Just one of the cute-goofy decorations on this farmer’s land.
I already used “bucolic” above, but haven’t said “pastoral” yet!
Here are some trees that tell us we aren’t in Wisconsin or New York.
Something about the balance between man and nature must be what speaks to our souls in these scenes.

16 miles in we made it to Owaka, a town with 6 or 7 streets, thus making it big enough to host the first full grocery store since Invercargill (a Four Square, the rural brand of smaller stores, so nothing crazy like a big-city Countdown or New World). Since it connects with the veritable metropolis of Balclutha ahead, traffic increased significantly, but was still nothing too stressful, and it soon disappeared again after we turned off to Kaka Point.

Coming into view of the sea at Kaka Point. It’s our first view eastward into the ocean since…Taraunga on the North Island, I think.

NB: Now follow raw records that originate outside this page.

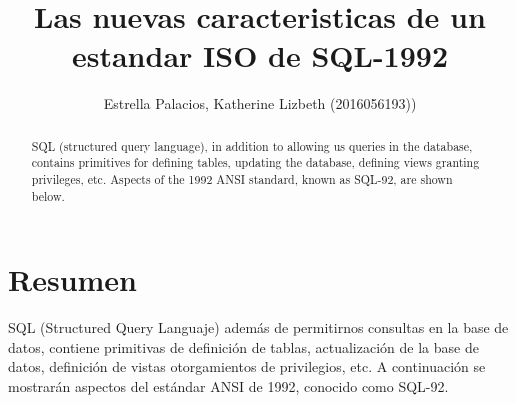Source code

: \documentclass[preprint,12pt]{elsarticle}
\begin{document}
	
	\begin{frontmatter}

		\title{\huge Las nuevas caracteristicas de un estandar ISO de SQL-1992}
		
		\author{Estrella Palacios, Katherine Lizbeth              (2016056193))}
		
		\address{Tacna, Perú}
		
		\begin{abstract}
SQL (structured query language), in addition to allowing us queries in the database, contains primitives for defining tables, updating the database, defining views granting privileges, etc. Aspects of the 1992 ANSI standard, known as SQL-92, are shown below.
		\end{abstract}
\end{frontmatter}
	
	\section{Resumen}

SQL (Structured Query Languaje) además de permitirnos consultas en la base de datos, contiene primitivas de definición de tablas, actualización de la base de datos, definición de vistas otorgamientos de privilegios, etc. A continuación se mostrarán aspectos del estándar ANSI de 1992, conocido como SQL-92.

\end{document}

The campground is up a 12% hill at the back of town, and that plus a headwind plus construction on the residential street made Rett just bag it and push the bike the rest of the way. I pedaled on, because while I had attempted to reserve a site over email, I never got any confirmation, so was again mildly nervous about getting a spot. As usual, I needn’t have worried. Not only did “pop” of the Mom & Pop operation have a site for us, he walked me all the way there, and guaranteed it to be wind-free! It was quite a walk from the kitchen and bathrooms, but 100% worth it, because it was our own space isolated from the rest of the campground, a slightly-depressed green bowl shelter surrounded by a U of yes, wind-blocking trees. It reminded me of a site we’d had in Vermont, and when a campsite reminds you of one you stayed in a year-and-a-half ago, it’s probably a winner.

It was difficult to capture the full atmosphere of how comfortable it felt to pitch our tent here.